What I would mainly focus on is his attack on her about the fact that regardless of what policy she supported, she seems, after 20+ years in politics, to have failed to implement them. Now what we mainly need to note here is that Trump was at a decided advantage in that while we have a public record as concerns Hillary’s political accomplishments, we have none as concern’s Trump’s. This is always (and inherently (the incumbent’s disadvantage. Of course, what it always fails to acknowledge is how likely it is that the newcomer (in this case Trump (due to systemic imperatives (will likely fail to do everything they promise –that is if not more so. This came to the surface when Hillary pointed out that the reason she didn’t pass a particular policy is because she was Senator under a Republican president that had “veto power”. But really telling of how clueless Trump is was his response: she could of done it if she really wanted to.
Now I really need you to think about that and how indicative it was of Trump’s either ignorance of how the political system actually works or the fantasy world he is living in, one in which everything is simply a matter of the will to do it.
The latter seems the more likely to me. And the reason I say this is that Trump’s main appeal is to the fancy of his followers. If you look at it, it has basically been a kind of Quentin Tarintino revenge fantasy in which those nasty immigrants finally “get theirs”. But more important here is the fantasy he is appealing to of the so-called “career politician” (a buzz-term that career politicians tend to throw at other politicians) in order to make himself seem, somehow, more pure or authentic. He basically paints Hillary as someone sitting around in private, twiddling their fingers, and croaking:
“First I’m going to tell them what they want to hear. Then when I get in, I’m going to do whatever I want.”
It’s a popular notion. But that doesn’t make it true. Basically what Trump is attempting to do is paint Hillary as purely self indulgent (based on a mythology (when he has shown himself to be as about as self indulgent as any politician could possibly be.
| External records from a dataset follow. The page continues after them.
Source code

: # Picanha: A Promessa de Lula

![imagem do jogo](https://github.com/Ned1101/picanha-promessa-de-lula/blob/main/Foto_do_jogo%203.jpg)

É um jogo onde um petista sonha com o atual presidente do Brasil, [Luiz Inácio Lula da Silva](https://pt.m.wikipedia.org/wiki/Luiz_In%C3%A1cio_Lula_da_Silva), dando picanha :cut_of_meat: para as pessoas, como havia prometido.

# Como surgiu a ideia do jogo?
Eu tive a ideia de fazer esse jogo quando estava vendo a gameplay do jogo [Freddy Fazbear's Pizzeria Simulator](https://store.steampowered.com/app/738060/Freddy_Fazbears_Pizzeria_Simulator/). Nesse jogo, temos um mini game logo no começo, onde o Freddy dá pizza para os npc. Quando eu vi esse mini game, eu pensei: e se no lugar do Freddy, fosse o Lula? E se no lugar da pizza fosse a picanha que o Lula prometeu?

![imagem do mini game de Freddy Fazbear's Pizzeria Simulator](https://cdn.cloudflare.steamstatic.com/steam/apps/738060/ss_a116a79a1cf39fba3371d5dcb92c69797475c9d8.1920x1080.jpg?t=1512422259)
But Trump is not as problematic to me as his followers. They, for some absurd reason, consider him an advocate for the working man when the only solution I’ve seen him offer for outsourcing is tax-cuts for the rich (to draw jobs back to the states (and deregulation. In other words: Trump’s only solution to the problems created by globalism is giving the rich more of what they want:
To basically reduce us to the same conditions as third world countries.